Beberapa bulan kemudian, dia datang lagi. Tidak sebagai kekasih, tapi sebagai seseorang yang masih peduli. Dia masih mengantarku pulang, masih menanyakan kabarku, masih tertawa dengan candaan yang sama seperti dulu. Tapi dia bukan milikku lagi. Bahkan saat tangannya menyentuh pundakku, aku tahu—ada perempuan lain yang ia peluk setiap malam. Tapi aku tetap diam, karena dalam diam aku masih mencintainya.
Hingga suatu hari, aku mendapat undangan. Namanya tertera jelas di sana. Aril. Menikah.
Aku menatap kertas itu lama sekali. Tanganku gemetar, hatiku hancur. Air mataku tumpah, bukan karena aku tidak siap, tapi karena aku masih berharap. Harapan yang bodoh, barangkali. Tapi cinta tak pernah punya logika.
Hari pernikahannya, aku tidak datang. Tapi aku tahu dia menikah dengan senyuman di wajahnya. Aku menangis di kamarku, memeluk bantal yang dulu sering dia pinjam untuk tidur siang di kamarku. Semua kenangan berputar seperti film tua yang tak ingin kuputar ulang, tapi terus berjalan dalam pikiranku.
Setelah itu, aku mencoba membuka hati. Beberapa lelaki datang. Ada yang serius, ada yang lucu, ada yang perhatian. Tapi setiap kali aku bersama mereka, hatiku terasa kosong. Wajah mereka samar, karena bayangan Aril masih memenuhi pikiranku. Aku berusaha mencintai mereka, sungguh. Tapi setiap senyuman mereka hanya membuatku semakin merindukan dia. Setiap genggaman tangan mereka mengingatkanku pada hangatnya genggaman Aril. Aku tersesat dalam kenangan, dalam cinta yang belum selesai.
Aku menulis surat untuk Aril. Tapi tak pernah kukirim. Surat itu kubakar malam itu, bersama harapan yang mulai membusuk.
"Aril, kamu tahu, aku mencintaimu dengan seluruh ketulusan yang aku punya. Tapi kamu memilih jalan yang berbeda. Kamu memilih dunia tanpaku, dan aku... masih berusaha belajar hidup tanpamu."
Hari ini, aku duduk di sebuah kafe yang sering kami kunjungi dulu. Meja pojok, dekat jendela, tempat dia biasa menggenggam tanganku sambil tersenyum. Di luar, hujan turun pelan.

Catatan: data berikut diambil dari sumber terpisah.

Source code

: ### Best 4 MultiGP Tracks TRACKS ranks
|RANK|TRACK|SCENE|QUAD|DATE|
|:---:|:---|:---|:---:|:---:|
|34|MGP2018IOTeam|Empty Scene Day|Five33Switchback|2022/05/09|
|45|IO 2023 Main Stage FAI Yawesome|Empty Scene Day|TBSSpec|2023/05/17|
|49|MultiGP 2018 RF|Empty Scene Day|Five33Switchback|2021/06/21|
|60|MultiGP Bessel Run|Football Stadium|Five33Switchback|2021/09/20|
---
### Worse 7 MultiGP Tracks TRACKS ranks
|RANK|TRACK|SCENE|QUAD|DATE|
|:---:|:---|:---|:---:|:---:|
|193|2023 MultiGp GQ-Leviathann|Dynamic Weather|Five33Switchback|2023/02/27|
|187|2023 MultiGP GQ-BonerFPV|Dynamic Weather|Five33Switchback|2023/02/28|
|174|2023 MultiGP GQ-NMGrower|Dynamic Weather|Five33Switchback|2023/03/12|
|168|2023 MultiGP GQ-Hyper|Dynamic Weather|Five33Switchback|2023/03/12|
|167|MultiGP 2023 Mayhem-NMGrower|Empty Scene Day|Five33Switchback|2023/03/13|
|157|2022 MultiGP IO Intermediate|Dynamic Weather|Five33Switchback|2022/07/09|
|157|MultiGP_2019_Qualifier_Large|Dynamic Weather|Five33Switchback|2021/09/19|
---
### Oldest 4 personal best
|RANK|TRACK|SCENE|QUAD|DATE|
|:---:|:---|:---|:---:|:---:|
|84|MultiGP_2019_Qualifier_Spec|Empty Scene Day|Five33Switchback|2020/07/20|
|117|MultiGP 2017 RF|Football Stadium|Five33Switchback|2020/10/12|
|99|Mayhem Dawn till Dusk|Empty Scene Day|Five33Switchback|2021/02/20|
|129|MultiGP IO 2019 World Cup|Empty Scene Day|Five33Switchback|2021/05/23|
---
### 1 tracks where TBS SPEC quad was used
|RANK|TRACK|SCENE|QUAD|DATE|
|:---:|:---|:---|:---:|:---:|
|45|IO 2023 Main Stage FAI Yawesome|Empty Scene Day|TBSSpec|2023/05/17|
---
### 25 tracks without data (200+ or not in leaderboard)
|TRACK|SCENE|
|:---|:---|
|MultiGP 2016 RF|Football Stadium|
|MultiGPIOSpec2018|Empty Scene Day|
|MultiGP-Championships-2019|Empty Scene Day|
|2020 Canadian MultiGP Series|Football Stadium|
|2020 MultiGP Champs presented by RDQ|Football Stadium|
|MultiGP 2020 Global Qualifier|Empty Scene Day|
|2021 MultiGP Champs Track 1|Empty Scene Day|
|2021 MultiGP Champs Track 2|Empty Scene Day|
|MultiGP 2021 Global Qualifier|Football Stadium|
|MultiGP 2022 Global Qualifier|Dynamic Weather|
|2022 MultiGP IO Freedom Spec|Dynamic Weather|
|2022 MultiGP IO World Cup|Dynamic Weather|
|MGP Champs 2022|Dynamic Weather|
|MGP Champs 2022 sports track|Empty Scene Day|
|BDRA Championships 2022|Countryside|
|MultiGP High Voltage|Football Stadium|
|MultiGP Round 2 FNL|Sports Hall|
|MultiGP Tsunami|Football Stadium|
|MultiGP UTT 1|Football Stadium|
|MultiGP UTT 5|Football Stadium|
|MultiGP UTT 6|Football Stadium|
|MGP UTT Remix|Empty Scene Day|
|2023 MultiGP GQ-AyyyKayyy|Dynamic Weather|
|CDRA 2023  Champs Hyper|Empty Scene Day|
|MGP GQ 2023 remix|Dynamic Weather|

Seperti hatiku yang masih gerimis, meski badai sudah lama berlalu.
Aku tidak tahu kapan aku akan benar-benar sembuh. Tapi aku tahu, aku pernah mencintai seseorang sepenuh hati. Namanya Aril. Dia adalah rumah yang tak pernah bisa aku tinggali lagi.
Dan meski dia bukan lagi untukku, aku masih berdoa... semoga dia bahagia. Semoga kenangan tentangku tak sepenuhnya dia lupakan. Karena bagiku, dia akan selalu jadi kisah yang tak selesai—tapi indah.